What the exercise asks:
Would you set down all of the entries below exactly as they stand?

Records for this task:
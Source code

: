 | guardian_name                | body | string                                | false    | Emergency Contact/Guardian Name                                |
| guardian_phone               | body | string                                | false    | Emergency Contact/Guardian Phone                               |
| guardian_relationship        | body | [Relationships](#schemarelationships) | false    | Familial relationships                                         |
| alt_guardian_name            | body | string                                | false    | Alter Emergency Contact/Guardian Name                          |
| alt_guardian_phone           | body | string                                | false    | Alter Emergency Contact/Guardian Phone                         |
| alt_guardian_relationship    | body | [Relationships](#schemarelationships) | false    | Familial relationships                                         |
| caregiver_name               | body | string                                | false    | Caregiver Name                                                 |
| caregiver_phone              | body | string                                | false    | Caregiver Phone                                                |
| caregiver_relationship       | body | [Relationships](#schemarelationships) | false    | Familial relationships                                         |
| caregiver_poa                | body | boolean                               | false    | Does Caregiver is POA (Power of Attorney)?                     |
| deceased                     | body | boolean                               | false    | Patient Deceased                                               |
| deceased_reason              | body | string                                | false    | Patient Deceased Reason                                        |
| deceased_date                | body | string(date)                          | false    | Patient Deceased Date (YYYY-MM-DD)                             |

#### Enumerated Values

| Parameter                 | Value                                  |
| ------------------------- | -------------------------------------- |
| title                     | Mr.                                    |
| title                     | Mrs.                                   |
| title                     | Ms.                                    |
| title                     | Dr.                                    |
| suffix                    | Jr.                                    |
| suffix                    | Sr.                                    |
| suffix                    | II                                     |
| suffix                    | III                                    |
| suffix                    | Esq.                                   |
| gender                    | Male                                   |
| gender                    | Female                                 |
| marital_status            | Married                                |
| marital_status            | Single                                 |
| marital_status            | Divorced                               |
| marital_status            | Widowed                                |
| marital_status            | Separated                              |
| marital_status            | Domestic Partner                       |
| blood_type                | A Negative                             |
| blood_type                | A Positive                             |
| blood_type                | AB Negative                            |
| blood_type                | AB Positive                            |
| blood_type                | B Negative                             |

Solution below:
Source code

: | guardian_name                | body | string                                | false    | Emergency Contact/Guardian Name                                |
| guardian_phone               | body | string                                | false    | Emergency Contact/Guardian Phone                               |
| guardian_relationship        | body | [Relationships](#schemarelationships) | false    | Familial relationships                                         |
| alt_guardian_name            | body | string                                | false    | Alter Emergency Contact/Guardian Name                          |
| alt_guardian_phone           | body | string                                | false    | Alter Emergency Contact/Guardian Phone                         |
| alt_guardian_relationship    | body | [Relationships](#schemarelationships) | false    | Familial relationships                                         |
| caregiver_name               | body | string                                | false    | Caregiver Name                                                 |
| caregiver_phone              | body | string                                | false    | Caregiver Phone                                                |
| caregiver_relationship       | body | [Relationships](#schemarelationships) | false    | Familial relationships                                         |
| caregiver_poa                | body | boolean                               | false    | Does Caregiver is POA (Power of Attorney)?                     |
| deceased                     | body | boolean                               | false    | Patient Deceased                                               |
| deceased_reason              | body | string                                | false    | Patient Deceased Reason                                        |
| deceased_date                | body | string(date)                          | false    | Patient Deceased Date (YYYY-MM-DD)                             |

#### Enumerated Values

| Parameter                 | Value                                  |
| ------------------------- | -------------------------------------- |
| title                     | Mr.                                    |
| title                     | Mrs.                                   |
| title                     | Ms.                                    |
| title                     | Dr.                                    |
| suffix                    | Jr.                                    |
| suffix                    | Sr.                                    |
| suffix                    | II                                     |
| suffix                    | III                                    |
| suffix                    | Esq.                                   |
| gender                    | Male                                   |
| gender                    | Female                                 |
| marital_status            | Married                                |
| marital_status            | Single                                 |
| marital_status            | Divorced                               |
| marital_status            | Widowed                                |
| marital_status            | Separated                              |
| marital_status            | Domestic Partner                       |
| blood_type                | A Negative                             |
| blood_type                | A Positive                             |
| blood_type                | AB Negative                            |
| blood_type                | AB Positive                            |
| blood_type                | B Negative                             |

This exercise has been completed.